Deprived Current Account Where Only An Already Reduced Pension Flows Together – What To Do To Avoid Double Foreclosure?

 

 

 

I was stripped of the current account on which flows the only pension (already reduced by 1/5 for a previous attachment) the bank held one fifth of the first credit last month and blocks the bill only out: also the second credit of pension is therefore burdened for a further fifth and I am allowed to withdraw only the surplus. An explanation over at cheaprunescape2gold.com

I ask what I have to do and to whom I have to address in order not to be subjected to a double foreclosure every month and to block payments to the distrained account, if the bank’s behavior is correct.

 

 Double Foreclosure 

 

 Double Foreclosure 

 

The proceeding creditor can not intervene on the crediting of the pension by foreclosure of the current account. In fact, Article 545 of the Code of Civil Procedure states that the amounts due as pension, when the crediting takes place after the date of notification to the bank, can be seized only by ordinary procedure with INPS, also taking into account impurity of the vital minimum (maximum social allowance, increased by half). The same rule reiterates that the attachment executed on the pension, in violation of the ban just mentioned and beyond the limits set by the law, is partially ineffective.

Furthermore, the second attachment is unlawful if it originates from claims of the same nature as those for which the first attachment of the pension was triggered. Recall that the nature of the credits can be broadly classified as ordinary loans (banks, private and financial), tax credits (receivables claimed by the public administration) and food claims (those claimed by a divorced or divorced spouse or by relatives in need) who have successfully turned to the judge for maintenance).
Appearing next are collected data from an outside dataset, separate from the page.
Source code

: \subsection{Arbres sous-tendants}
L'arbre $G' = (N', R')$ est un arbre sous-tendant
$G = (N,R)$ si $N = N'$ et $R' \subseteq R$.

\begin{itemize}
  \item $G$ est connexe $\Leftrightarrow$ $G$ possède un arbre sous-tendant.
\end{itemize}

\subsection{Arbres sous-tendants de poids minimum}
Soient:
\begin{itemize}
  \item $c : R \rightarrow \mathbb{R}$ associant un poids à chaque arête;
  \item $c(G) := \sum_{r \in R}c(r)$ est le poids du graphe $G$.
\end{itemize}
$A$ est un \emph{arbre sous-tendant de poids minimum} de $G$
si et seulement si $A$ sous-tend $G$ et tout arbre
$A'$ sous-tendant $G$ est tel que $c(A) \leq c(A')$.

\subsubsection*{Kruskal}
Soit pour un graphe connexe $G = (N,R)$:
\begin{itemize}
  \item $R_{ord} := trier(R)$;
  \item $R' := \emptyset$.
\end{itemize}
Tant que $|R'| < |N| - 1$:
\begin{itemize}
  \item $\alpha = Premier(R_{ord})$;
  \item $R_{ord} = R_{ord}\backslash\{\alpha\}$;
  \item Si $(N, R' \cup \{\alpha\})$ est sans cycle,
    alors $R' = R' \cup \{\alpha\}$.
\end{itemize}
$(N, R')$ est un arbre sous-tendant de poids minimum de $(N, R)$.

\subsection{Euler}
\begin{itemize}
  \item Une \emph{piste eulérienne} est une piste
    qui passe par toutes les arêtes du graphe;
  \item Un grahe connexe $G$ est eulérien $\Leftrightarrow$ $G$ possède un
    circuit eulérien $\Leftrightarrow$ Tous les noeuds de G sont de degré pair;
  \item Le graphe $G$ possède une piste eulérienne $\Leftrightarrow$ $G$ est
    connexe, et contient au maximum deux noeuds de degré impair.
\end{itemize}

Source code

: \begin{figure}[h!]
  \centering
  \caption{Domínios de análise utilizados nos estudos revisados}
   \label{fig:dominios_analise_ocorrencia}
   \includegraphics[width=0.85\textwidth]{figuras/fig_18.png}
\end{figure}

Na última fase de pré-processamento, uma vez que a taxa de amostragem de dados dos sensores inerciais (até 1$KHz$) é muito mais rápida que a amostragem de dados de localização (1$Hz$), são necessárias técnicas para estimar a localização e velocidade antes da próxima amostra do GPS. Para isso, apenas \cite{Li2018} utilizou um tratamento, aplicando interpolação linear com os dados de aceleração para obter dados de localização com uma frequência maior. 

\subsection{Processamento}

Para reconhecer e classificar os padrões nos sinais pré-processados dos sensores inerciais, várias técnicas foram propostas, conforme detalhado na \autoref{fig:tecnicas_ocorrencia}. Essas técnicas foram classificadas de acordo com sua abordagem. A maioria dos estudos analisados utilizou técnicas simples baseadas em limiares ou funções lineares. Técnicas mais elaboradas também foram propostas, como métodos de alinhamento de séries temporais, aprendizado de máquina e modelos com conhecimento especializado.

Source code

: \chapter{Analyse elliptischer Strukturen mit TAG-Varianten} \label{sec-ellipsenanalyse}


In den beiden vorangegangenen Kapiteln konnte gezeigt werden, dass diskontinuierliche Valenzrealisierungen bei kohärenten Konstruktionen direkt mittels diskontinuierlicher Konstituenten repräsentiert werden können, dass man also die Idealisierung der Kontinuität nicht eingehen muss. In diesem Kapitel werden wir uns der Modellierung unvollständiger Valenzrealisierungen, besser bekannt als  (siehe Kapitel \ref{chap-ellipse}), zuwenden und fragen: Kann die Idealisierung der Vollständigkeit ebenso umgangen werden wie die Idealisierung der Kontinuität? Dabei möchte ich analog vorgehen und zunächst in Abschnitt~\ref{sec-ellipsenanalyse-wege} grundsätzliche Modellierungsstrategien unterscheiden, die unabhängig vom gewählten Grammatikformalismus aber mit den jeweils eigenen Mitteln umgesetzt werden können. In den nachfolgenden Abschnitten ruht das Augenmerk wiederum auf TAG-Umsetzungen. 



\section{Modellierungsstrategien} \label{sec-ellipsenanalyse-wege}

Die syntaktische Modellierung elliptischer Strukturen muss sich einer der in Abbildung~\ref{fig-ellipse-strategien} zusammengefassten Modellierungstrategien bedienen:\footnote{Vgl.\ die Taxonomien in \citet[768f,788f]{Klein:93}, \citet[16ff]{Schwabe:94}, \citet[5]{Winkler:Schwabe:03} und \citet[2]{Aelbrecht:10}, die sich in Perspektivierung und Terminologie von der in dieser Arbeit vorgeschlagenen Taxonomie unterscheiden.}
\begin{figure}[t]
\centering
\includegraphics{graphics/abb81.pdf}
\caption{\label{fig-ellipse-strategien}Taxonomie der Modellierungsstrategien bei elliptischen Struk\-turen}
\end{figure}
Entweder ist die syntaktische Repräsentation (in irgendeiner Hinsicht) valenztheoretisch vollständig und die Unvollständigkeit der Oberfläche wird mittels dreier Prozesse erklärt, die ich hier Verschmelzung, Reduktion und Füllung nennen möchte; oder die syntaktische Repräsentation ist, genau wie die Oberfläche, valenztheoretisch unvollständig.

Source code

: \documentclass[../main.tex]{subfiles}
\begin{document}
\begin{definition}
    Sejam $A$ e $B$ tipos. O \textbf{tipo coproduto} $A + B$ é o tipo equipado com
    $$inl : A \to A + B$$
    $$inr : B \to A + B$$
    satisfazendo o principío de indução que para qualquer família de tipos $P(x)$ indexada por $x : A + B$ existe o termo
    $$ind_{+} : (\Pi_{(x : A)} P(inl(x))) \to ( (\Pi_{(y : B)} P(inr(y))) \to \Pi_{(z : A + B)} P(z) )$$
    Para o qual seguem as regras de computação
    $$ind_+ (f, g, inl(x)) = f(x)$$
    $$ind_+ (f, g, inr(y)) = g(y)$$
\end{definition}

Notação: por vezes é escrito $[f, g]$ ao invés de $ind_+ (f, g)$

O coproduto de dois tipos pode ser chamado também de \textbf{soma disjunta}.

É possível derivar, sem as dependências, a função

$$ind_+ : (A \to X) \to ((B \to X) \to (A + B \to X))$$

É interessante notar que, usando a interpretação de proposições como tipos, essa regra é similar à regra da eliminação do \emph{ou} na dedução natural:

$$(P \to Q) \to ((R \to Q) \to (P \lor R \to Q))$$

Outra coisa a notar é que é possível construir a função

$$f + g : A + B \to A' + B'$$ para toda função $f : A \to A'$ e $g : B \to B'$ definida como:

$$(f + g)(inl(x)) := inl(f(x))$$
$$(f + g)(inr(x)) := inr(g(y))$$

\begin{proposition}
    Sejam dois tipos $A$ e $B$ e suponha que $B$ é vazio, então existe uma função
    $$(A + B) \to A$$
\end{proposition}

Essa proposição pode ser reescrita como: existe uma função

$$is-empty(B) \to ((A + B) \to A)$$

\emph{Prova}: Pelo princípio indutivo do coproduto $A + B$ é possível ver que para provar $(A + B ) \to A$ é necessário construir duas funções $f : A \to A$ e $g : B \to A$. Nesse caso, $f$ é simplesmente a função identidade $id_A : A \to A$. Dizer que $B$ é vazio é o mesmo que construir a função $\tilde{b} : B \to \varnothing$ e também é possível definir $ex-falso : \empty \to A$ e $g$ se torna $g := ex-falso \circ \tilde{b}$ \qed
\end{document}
The behavior of the proceeding creditor is even more serious if, having already obtained 20% of the distraught part of the pension with INPS, he has notified the attachment to the bank not limited to the withdrawal of the available availability (leaving the last pension crediting intact). ), but reiterating the enforcement action for the same claim against the debtor’s pension. In practice, it would be a double foreclosure of the pension, for credits of the same nature and by the same creditor.

Therefore, the most suitable, linear and effective solution is to rely on a lawyer who presents an appeal to the execution judge against the second (or the same) creditor. You could also resort to the Financial Banking Arbitrator, at a cost of 20 euros and without the technical support of a lawyer (with a simple written record): however, so proceeding, at best, the bank would be forced to stop the withdrawal , but the incorrect proceeding creditor could reiterate the current account foreclosure.